Baginya, hal ini menjadi PR (Pekerjaan Rumah) atau tugas yang belum berakhir karena bagi pihak yang memiliki andil menghilangkan nyawa korban, menjadi tugas dari pihak kepolisian untuk menelusuri lebih lanjut siapa sebenarnya yang melakukan pembunuhan terhadap korban.
Ia mengatakan perlu treatment yang benar untuk kebenaran. Muaranya hal tersebut terjadi pada hari ini dimana kliennya yang didakwa membunuh dengan tuntutan 12 tahun penjara oleh Jaksa dibebaskan oleh majelis hakim.
Hukum menurutnya masih berpihak terhadap suatu keadilan. Hukum itu hidup. Hukum bukan sekedar menghukum tetapi memperhatikan fakta yang dipertanggungjawabkan.
“Dalam kasus ini jaksa gagal untuk menjerumuskan dan kami berhasil membebaskan satu nyawa anak manusia yang tidak bersalah,” pungkasnya.
Terkait kesiapan tim kuasa hukum jika pihak jaksa melakukan langkah hukum selanjutnya dengan mengajukan kasasi ke Mahkamah Agung, salah satu tim kuasa hukum, Biante mengatakan bahwa pihaknya akan menunggu dan siap mengikuti proses hukum selanjutnya jika ada.
“Kami siap,” kata Biante didukung rekan-rekan kuasa hukum lainnya.
Biante mengakui bahwa dalam fakta persidangan yang tak terbantahkan ada saksi yang diduga merekayasa atau diarahkan sehingga ia meminta pihak
kepolisian untuk menentukan seseorang menjadi tersangka itu jangan hanya berdasarkan alat bukti permulaan yang cukup tetapi temukan lah bukti yang sebenarnya, TKP, alat dan lain sebagainya.

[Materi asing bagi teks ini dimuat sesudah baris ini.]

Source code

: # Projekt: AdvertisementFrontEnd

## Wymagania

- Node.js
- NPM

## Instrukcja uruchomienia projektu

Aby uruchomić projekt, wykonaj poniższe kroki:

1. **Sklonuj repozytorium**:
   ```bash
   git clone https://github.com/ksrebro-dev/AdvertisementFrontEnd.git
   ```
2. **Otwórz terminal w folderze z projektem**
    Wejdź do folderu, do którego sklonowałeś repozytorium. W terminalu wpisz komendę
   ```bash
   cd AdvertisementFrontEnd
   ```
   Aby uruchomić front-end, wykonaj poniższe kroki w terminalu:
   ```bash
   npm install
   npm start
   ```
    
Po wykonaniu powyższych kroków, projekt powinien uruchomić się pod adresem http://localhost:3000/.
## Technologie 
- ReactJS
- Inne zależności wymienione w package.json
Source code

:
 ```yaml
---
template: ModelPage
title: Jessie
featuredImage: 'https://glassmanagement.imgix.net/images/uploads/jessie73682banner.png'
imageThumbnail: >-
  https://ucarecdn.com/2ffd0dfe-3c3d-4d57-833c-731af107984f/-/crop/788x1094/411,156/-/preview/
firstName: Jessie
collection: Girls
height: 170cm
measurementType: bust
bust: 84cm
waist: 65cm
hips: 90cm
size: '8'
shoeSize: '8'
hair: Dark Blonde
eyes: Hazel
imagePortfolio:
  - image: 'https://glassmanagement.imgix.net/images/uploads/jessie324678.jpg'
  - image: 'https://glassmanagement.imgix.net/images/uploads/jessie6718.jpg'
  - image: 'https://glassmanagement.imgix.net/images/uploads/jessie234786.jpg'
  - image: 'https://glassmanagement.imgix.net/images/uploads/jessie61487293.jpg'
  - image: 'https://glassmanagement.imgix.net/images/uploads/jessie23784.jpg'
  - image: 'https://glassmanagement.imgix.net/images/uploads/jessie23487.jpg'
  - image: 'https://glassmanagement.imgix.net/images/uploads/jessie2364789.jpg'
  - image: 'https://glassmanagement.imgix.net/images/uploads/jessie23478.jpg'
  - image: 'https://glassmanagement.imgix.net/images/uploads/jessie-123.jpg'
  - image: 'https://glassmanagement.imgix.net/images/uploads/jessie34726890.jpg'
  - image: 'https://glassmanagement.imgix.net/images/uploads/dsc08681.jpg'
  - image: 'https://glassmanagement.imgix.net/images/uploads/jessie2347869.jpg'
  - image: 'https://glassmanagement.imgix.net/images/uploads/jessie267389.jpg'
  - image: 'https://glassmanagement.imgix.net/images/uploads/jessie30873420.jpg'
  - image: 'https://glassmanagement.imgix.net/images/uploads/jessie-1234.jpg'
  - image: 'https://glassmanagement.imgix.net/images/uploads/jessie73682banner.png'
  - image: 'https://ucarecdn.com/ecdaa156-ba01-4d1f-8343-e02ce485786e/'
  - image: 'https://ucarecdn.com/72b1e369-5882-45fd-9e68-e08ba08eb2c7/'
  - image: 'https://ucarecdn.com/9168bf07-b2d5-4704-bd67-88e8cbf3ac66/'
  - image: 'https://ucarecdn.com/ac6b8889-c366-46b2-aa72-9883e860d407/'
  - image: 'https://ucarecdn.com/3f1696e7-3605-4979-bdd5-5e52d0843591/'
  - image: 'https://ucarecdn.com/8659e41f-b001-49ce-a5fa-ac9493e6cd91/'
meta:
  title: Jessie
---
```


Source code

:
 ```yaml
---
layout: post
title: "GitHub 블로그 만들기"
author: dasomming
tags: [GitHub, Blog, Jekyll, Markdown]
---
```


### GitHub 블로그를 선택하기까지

“Pada hari ini saudara kita Petrus Antonius Ayub Ada dinyatakan bebas demi hukum, dipulihkan harkat dan martabatnya,” tegas Biante.
Untuk diketahui Terdakwa Petrus Antonius Ayub Adha alias Ayub Adha (24) sebelumnya didakwa bersalah merampas nyawa orang lain yaitu, Carolino Agustino Sowo alias Laly.
Perbuatan terdakwa diancam dalam Pasal 340 KUH , Pasal 338 KUHP dan Pasal 351 ayat (3) KUHP.
Sebelumnya, dalam sidang tuntutan yang digelar pada Kamis (1/10), penuntut umum menuntut terdakwa AA dengan pidana penjara selama 12 tahun penjara.